To support something in aboriginal I need toolchain, libc, qemu, and
kernel support. I need to get the kernel and qemu to agree on a board
emulation with the appropriate I/O devices, and I need userspace, libc,
and kernel to agree on a system call interface with a consistent
floating point implementation.
> If so, that's all that musl supports; there is no automated "we think
> you ought to
> support another ABI, so we're building it also."
That's not libc's job, if you wanted to support both you'd build it
twice with two different compiler output modes and then ahve parallel
library search paths ala /lib32 and /lib64 and that's what I don't do.
(I just do the lib64 and then if you want to add lib32 natively on
target you can do so after the fact. See the x86_64 image as an
example, it's got kernel support for 32 bit syscalls but not a 32 bit
library or toolchain. So you can drop static 32 bit binaries on there
and run them if you like, but if you need a 32 bit chroot you need to
supply it yourself. I have one in i686 and you can extract the i686
tarball on there, but integrating them is left as an exercise for the
user.)
> > > clang seems to be making headway, but pcc seems to be at the
> "well,
> > > it's more
> > > active than tcc..." level. It can bootstrap at least OpenBSD,
> though,
> >
> > Clang needs C++ on the host in order to build (but only recently
> wrote
> > its own C++ standard library), didn't have its own binutils last I
> > checked... I'll need to engage with this more at some point but it's
> > not strongly luring me out of my niche yet.
>
> clang's libc++ apparently still requires libsupc++ at least on linux;
> the
> equivalent library for clang runs on OSX/*BSD, but is experimental on
> Linux.
There are reasons clang is still on my todo list. Clean
self-bootstrapping really isn't high on their todo list. (Building a
linux kernel is still one of those crotchety not-quite-supported things
of the "somebody says they got it to sort of work once" variety.)
> All the alternate compilers currently require gnu binutils.
Tinycc doesn't. Alas, I need a spare year on a desert island to do qcc.
> Clang/LLVM have no plans to address this that I can see.
> pcc is the closest to not doing so, since it can use yasm as
> assembler, but this is
> pretty limited in application and requires a linker.

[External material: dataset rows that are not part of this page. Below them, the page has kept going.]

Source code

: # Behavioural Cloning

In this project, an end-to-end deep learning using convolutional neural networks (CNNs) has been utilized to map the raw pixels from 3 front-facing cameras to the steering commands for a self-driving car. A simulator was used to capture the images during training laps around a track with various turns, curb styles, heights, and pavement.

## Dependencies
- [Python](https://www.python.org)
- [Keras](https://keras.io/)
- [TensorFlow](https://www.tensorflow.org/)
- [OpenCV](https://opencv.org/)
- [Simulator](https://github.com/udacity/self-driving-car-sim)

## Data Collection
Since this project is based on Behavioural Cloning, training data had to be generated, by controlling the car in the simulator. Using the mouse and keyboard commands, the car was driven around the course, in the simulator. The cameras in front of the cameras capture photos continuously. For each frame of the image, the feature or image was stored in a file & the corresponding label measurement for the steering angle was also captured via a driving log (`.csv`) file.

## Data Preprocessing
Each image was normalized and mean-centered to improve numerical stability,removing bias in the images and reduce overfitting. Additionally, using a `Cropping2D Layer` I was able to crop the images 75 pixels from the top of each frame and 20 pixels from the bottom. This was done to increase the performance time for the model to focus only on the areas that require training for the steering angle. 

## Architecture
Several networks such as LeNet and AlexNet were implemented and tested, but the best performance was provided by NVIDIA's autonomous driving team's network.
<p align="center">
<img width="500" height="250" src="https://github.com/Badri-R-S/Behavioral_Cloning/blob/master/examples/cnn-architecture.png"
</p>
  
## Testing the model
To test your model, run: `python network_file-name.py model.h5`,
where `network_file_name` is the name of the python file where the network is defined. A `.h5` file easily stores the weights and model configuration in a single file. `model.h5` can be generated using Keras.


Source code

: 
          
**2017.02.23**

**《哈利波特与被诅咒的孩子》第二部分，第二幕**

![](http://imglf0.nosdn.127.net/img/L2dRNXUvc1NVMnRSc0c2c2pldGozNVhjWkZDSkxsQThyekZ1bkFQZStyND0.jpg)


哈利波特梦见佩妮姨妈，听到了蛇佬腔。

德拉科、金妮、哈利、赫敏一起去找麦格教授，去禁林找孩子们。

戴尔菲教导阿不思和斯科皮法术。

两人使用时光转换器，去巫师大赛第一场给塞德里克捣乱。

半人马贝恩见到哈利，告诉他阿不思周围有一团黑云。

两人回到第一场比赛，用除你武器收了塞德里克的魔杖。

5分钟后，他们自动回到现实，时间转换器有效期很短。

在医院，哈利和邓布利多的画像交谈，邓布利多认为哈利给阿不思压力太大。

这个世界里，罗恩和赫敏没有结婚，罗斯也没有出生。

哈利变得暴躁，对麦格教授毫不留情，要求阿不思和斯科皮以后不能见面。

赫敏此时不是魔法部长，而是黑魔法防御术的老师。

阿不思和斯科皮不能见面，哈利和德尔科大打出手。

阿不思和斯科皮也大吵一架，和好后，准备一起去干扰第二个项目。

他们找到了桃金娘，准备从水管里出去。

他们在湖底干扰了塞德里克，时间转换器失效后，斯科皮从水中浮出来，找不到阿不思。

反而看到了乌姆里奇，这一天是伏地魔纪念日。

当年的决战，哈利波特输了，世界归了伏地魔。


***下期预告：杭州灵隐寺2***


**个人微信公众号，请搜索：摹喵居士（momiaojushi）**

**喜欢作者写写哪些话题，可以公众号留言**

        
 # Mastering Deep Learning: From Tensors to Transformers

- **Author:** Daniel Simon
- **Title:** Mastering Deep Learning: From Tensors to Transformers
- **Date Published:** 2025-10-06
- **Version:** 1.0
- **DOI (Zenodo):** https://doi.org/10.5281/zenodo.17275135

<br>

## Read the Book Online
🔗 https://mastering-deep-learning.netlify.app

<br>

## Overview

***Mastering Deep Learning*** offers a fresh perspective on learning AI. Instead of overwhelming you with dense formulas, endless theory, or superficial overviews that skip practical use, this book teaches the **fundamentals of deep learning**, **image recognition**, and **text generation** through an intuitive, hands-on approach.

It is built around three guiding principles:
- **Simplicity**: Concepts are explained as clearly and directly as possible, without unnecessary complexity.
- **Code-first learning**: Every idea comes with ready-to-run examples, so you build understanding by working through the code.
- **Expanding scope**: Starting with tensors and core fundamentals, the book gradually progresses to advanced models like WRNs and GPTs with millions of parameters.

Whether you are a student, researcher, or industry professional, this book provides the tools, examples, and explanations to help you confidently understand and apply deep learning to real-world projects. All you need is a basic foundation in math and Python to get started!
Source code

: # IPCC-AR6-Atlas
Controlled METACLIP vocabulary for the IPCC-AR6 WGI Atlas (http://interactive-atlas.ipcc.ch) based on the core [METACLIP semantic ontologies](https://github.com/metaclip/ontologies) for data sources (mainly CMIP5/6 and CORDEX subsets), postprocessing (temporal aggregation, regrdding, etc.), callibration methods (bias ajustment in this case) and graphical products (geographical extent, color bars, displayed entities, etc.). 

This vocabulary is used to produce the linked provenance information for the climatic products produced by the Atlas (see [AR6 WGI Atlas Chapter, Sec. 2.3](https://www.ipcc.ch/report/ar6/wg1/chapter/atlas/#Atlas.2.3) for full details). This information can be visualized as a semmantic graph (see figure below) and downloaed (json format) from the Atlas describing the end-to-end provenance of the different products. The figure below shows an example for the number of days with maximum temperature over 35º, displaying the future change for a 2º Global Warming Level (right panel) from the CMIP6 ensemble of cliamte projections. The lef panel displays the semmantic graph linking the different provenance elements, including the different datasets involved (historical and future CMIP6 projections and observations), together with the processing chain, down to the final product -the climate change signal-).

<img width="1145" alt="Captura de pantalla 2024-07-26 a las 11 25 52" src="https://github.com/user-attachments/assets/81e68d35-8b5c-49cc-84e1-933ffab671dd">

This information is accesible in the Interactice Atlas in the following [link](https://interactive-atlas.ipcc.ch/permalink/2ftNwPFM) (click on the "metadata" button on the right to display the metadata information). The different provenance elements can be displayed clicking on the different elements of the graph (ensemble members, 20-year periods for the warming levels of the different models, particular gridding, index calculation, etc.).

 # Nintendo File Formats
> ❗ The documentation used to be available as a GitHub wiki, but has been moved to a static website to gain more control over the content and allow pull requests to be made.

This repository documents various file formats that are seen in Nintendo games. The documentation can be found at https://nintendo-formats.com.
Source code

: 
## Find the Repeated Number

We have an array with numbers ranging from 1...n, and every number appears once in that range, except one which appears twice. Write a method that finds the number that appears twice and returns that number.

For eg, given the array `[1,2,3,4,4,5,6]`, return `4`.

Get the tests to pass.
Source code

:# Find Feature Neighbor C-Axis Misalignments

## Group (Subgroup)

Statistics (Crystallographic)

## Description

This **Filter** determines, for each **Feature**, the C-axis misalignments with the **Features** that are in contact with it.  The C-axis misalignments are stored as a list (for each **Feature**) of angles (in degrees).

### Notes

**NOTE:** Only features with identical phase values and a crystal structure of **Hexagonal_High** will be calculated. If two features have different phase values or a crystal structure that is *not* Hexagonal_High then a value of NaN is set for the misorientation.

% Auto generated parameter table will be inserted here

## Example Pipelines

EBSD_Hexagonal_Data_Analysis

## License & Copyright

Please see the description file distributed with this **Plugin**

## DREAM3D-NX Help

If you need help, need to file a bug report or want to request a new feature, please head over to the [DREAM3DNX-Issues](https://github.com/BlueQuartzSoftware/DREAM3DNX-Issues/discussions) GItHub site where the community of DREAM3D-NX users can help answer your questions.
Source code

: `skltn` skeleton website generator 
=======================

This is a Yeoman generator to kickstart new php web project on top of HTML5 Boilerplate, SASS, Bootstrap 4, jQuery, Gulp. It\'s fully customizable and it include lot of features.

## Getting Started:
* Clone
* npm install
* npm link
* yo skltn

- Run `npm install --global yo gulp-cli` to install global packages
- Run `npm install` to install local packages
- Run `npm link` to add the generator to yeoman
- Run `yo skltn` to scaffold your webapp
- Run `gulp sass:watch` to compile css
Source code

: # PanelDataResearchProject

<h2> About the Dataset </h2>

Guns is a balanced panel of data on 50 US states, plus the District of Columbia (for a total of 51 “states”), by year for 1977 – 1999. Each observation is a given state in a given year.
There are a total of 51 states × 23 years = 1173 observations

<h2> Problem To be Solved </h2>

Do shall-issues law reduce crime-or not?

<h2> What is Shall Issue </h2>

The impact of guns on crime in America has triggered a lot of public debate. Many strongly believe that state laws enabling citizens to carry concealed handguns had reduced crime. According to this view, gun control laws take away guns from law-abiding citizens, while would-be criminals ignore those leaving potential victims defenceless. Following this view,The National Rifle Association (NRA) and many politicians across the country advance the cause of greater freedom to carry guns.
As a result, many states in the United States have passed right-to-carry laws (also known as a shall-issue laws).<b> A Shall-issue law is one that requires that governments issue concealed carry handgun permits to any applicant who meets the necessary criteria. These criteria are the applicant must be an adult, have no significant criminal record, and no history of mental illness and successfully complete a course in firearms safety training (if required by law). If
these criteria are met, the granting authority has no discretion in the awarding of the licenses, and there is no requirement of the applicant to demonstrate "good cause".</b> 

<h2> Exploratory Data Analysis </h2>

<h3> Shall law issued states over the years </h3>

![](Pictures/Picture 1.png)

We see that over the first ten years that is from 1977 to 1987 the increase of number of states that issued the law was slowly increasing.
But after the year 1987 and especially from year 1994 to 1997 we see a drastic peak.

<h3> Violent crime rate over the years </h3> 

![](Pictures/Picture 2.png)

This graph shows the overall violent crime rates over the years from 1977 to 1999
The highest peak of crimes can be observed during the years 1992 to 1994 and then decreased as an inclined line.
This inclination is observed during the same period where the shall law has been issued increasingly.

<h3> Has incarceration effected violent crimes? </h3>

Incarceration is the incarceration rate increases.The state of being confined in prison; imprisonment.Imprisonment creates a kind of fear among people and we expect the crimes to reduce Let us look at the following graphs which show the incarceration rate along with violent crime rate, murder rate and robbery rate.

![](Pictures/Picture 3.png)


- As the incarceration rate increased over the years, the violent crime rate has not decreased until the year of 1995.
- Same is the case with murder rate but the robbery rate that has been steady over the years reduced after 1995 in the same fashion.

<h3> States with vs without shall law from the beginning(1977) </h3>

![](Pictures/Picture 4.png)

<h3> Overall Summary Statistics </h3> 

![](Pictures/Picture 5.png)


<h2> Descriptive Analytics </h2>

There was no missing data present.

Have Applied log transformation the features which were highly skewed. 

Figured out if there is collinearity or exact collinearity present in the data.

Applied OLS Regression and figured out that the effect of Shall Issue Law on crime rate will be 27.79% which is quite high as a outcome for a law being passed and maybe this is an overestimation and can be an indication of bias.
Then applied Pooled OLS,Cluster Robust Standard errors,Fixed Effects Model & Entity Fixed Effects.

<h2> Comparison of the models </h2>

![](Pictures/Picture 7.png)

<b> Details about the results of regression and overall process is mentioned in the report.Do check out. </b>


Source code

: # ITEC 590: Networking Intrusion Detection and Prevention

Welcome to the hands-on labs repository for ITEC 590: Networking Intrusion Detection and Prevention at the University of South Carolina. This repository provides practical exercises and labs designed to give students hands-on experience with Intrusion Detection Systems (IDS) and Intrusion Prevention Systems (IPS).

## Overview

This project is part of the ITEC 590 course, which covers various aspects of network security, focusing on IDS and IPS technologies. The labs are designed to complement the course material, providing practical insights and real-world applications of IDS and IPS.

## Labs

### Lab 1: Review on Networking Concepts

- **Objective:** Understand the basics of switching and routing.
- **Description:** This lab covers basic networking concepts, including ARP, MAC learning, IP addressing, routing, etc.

It also requires lex and yacc to bootstrap, last I tried it.
> elftoolchain is not really useful yet, though there's an ar
> implementation and some
> code towards ld.
Dunno that one.
> Somewhere else I ran across a linker based on llvm. I wish I could
> remember its
> name...
I need to read the GOLD development blog entries. (I've read something
like the first 3, then bookmarked it...)
> Hmm...lld.llvm.org claims that "In the same way that the MC layer of
> LLVM has removed
> clang’s reliance on the system assembler tool, the lld project will
> remove clang’s
> reliance on the system linker tool."
Apple wants to brick up GPL's corpse in the basement wall because
GPLv3. I can't blame 'em.
> I guess that means they're finally working on getting rid of the
> binutils dependency.
It's a todo item. We all have our lists...
> Ah, that's what I wanted:
> http://code.google.com/p/mclinker/
> 1/8 the size of binutils, "designed for on-device compiling"
> (specifically mentions
> low memory use), supports arm/mips/x86
Cool, but binutils contains a half-dozen things and an assembler is a
fairly important one of those.
Also, the reason my qcc idea glued QEMU's Tiny Code Generator to the
tinycc front-end was to leverage the target support the qemu guys do.
They've got sh4, sparc, s390, cris, and so on. Large existing
development team, leveraging their work would be really nice.